━━━ EXERCISE MATERIAL ━━━

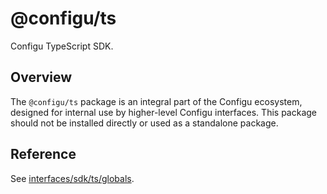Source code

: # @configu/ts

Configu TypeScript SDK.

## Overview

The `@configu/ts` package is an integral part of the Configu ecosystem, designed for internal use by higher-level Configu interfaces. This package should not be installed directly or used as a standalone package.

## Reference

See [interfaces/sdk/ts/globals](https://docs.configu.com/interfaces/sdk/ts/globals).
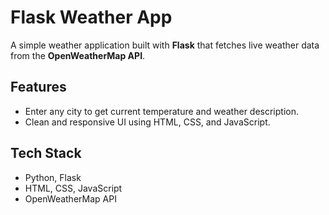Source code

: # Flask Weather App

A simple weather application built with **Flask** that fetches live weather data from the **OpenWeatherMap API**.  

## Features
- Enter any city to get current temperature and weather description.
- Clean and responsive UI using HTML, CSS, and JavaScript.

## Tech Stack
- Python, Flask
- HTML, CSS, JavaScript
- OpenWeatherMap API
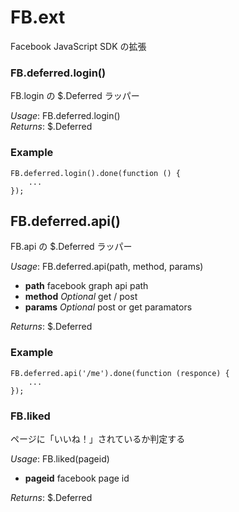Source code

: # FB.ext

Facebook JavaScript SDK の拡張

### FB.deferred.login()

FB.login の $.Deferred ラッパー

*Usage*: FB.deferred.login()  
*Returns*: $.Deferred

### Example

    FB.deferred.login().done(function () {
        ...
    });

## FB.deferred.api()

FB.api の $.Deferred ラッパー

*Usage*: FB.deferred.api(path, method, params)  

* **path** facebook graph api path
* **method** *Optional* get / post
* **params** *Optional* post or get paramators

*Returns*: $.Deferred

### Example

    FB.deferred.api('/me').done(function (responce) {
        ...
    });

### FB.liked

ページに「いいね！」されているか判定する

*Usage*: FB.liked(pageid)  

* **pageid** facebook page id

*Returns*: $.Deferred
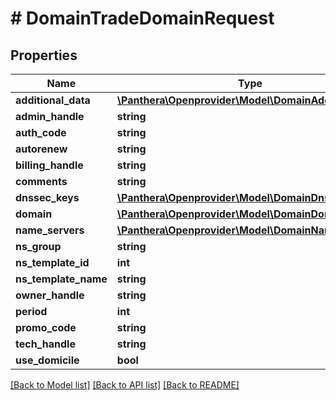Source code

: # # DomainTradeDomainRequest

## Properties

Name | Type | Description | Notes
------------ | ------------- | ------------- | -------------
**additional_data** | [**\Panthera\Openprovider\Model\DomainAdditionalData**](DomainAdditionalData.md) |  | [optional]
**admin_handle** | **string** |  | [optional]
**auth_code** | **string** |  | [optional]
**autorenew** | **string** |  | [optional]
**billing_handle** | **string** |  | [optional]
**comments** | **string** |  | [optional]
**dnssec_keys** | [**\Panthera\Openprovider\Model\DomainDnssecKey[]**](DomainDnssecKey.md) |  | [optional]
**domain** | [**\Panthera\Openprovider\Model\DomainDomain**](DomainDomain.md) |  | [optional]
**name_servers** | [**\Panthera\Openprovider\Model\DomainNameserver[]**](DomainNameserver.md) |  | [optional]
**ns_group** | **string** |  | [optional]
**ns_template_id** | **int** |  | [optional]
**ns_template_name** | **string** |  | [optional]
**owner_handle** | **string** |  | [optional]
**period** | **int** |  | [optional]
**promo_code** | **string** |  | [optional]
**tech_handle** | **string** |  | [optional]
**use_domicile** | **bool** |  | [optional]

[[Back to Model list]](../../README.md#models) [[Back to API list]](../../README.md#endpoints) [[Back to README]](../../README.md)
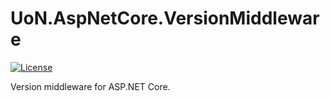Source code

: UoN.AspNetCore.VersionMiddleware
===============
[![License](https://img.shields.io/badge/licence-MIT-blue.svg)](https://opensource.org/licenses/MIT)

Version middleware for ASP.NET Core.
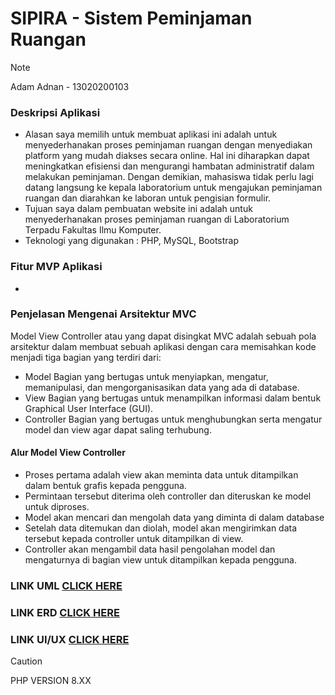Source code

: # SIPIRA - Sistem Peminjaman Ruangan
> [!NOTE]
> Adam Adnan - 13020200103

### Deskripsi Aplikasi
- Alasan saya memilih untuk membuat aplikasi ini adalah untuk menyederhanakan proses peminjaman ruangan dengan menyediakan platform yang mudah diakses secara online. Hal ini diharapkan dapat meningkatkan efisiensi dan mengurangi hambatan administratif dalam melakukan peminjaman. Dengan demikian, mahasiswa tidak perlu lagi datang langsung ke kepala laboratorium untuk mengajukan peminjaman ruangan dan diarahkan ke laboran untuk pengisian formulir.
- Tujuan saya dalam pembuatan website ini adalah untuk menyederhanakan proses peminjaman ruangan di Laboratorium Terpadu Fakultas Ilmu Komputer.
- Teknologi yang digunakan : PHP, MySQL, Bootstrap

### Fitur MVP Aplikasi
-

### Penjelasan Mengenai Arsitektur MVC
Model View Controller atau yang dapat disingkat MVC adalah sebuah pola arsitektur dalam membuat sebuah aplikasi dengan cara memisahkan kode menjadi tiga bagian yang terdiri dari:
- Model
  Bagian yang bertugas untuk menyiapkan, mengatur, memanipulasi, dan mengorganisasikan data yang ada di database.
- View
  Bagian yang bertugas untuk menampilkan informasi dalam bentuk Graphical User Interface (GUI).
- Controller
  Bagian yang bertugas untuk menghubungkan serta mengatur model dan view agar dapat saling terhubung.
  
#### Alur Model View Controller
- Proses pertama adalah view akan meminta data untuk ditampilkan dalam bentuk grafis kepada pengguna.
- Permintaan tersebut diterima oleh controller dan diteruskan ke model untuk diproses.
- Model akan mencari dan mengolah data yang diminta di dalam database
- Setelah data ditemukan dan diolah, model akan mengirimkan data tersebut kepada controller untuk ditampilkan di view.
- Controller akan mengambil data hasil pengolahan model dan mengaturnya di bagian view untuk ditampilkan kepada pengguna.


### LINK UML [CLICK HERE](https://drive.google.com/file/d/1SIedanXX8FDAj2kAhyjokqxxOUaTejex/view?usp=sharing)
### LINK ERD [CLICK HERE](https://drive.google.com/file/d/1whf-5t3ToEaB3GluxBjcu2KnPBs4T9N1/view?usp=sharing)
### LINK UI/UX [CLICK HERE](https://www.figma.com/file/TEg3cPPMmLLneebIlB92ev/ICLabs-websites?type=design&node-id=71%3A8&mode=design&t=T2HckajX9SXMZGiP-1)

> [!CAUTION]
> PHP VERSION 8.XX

━━━

Nothing but the lines from the one with "Bagian yang bertugas untuk menghubungkan" through the final line of the records may appear in the answer, and each must be transcribed exactly.

  Bagian yang bertugas untuk menghubungkan serta mengatur model dan view agar dapat saling terhubung.
  
#### Alur Model View Controller
- Proses pertama adalah view akan meminta data untuk ditampilkan dalam bentuk grafis kepada pengguna.
- Permintaan tersebut diterima oleh controller dan diteruskan ke model untuk diproses.
- Model akan mencari dan mengolah data yang diminta di dalam database
- Setelah data ditemukan dan diolah, model akan mengirimkan data tersebut kepada controller untuk ditampilkan di view.
- Controller akan mengambil data hasil pengolahan model dan mengaturnya di bagian view untuk ditampilkan kepada pengguna.


### LINK UML [CLICK HERE](https://drive.google.com/file/d/1SIedanXX8FDAj2kAhyjokqxxOUaTejex/view?usp=sharing)
### LINK ERD [CLICK HERE](https://drive.google.com/file/d/1whf-5t3ToEaB3GluxBjcu2KnPBs4T9N1/view?usp=sharing)
### LINK UI/UX [CLICK HERE](https://www.figma.com/file/TEg3cPPMmLLneebIlB92ev/ICLabs-websites?type=design&node-id=71%3A8&mode=design&t=T2HckajX9SXMZGiP-1)

> [!CAUTION]
> PHP VERSION 8.XX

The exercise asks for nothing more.